Google is urging content copyright holders to use its Video ID technology to monetise their videos that appear on YouTube. So far copyright holders who have used the technology have managed to monetise 90pc of all claims.
Google introduced the Video ID content identification management system last year, which combined a cutting edge policy engine with video matching technology.
The system helps content owners decide exactly what they want done with their videos, whether to block, promote or even – if a copyright owner choses to license their content to appear on the site – monetise them.
Writing in the official Google blog, YouTube product manager David King said he was curious to see if copyright holders would choose to block user-uploaded videos or embrace Video ID as a way of generating revenue and exposing their content online.
“As it turns out, our partners are choosing the latter,” King says, “monetising 90pc of all claims created through Video ID.
“This has led directly to a similarly significant increase in monetizable partner inventory, as our Video ID partners are seeing claimed content more than double their number of views, against which we can run ads.
“This means that if a partner has, say, 10,000 views of its content, leaving up videos claimed by our system will lead to an average additional 10,000 views of that same content.
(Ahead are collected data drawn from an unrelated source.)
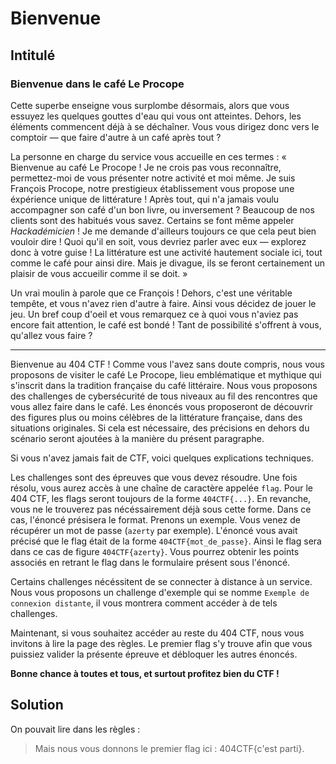 # Bienvenue

## Intitulé

### Bienvenue dans le café Le Procope

Cette superbe enseigne vous surplombe désormais, alors que vous essuyez les quelques gouttes d'eau qui vous ont atteintes. Dehors, les éléments commencent déjà à se déchaîner. Vous vous dirigez donc vers le comptoir — que faire d'autre à un café après tout ?

La personne en charge du service vous accueille en ces termes :
« Bienvenue au café Le Procope ! Je ne crois pas vous reconnaître, permettez-moi de vous présenter notre activité et moi même. Je suis François Procope, notre prestigieux établissement vous propose une éxpérience unique de littérature ! Après tout, qui n'a jamais voulu accompagner son café d'un bon livre, ou inversement ? Beaucoup de nos clients sont des habitués vous savez. Certains se font même appeler _Hackadémicien_ ! Je me demande d'ailleurs toujours ce que cela peut bien vouloir dire ! Quoi qu'il en soit, vous devriez parler avec eux — explorez donc à votre guise ! La littérature est une activité hautement sociale ici, tout comme le café pour ainsi dire. Mais je divague, ils se feront certainement un plaisir de vous accueilir comme il se doit. »

Un vrai moulin à parole que ce François ! Dehors, c'est une véritable tempête, et vous n'avez rien d'autre à faire. Ainsi vous décidez de jouer le jeu. Un bref coup d'oeil et vous remarquez ce à quoi vous n'aviez pas encore fait attention, le café est bondé ! Tant de possibilité s'offrent à vous, qu'allez vous faire ?

***

Bienvenue au 404 CTF ! 
Comme vous l'avez sans doute compris, nous vous proposons de visiter le café Le Procope, lieu emblématique et mythique qui s'inscrit dans la tradition française du café littéraire. 
Nous vous proposons des challenges de cybersécurité de tous niveaux au fil des rencontres que vous allez faire dans le café.
Les énoncés vous proposeront de découvrir des figures plus ou moins célèbres de la littérature française, dans des situations originales.
Si cela est nécessaire, des précisions en dehors du scénario seront ajoutées à la manière du présent paragraphe.

Si vous n'avez jamais fait de CTF, voici quelques explications techniques.

Les challenges sont des épreuves que vous devez résoudre. Une fois résolu, vous aurez accès à une chaîne de caractère appelée `flag`. Pour le 404 CTF, les flags seront toujours de la forme `404CTF{...}`. En revanche,  vous ne le trouverez pas nécéssairement déjà sous cette forme. Dans ce cas, l'énoncé présisera le format. Prenons un exemple. Vous venez de récupérer un mot de passe (`azerty` par exemple). L'énoncé vous avait précisé que le flag était de la forme `404CTF{mot_de_passe}`. Ainsi le flag sera dans ce cas de figure `404CTF{azerty}`. Vous pourrez obtenir les points associés en retrant le flag dans le formulaire présent sous l'énoncé.

Certains challenges nécéssitent de se connecter à distance à un service. Nous vous proposons un challenge d'exemple qui se nomme `Exemple de connexion distante`, il vous montrera comment accéder à de tels challenges.

Maintenant, si vous souhaitez accéder au reste du 404 CTF, nous vous invitons à lire la page des règles. Le premier flag s'y trouve afin que vous puissiez valider la présente épreuve et débloquer les autres énoncés.

**Bonne chance à toutes et tous, et surtout profitez bien du CTF !**

## Solution

On pouvait lire dans les règles :
> Mais nous vous donnons le premier flag ici : 404CTF{c'est parti}.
We call this "partner uplift," and for some partners we’ve seen uplift as high as 9000pc,” King said.
Access to Video ID is open to all rights owners. So far over 300 Video ID partners are using the technology.
“These partners now have a new way to successfully distribute and market their content online, and with the help of our users, they are finding Video ID critical to discovering such opportunities,” King said.
Despite the major legal battle that saw Viacom win the right to have YouTube hand over user logs earlier this year, copyright holders who in the past would have had similar combative relationships with YouTube have since turned to using the Video ID system to their advantage.
In recent months companies like CBS, Electronic Arts and Lionsgate that previously would have been telling YouTube to remove unauthorised clips, are now starting to sell advertising around movies, music videos and other content.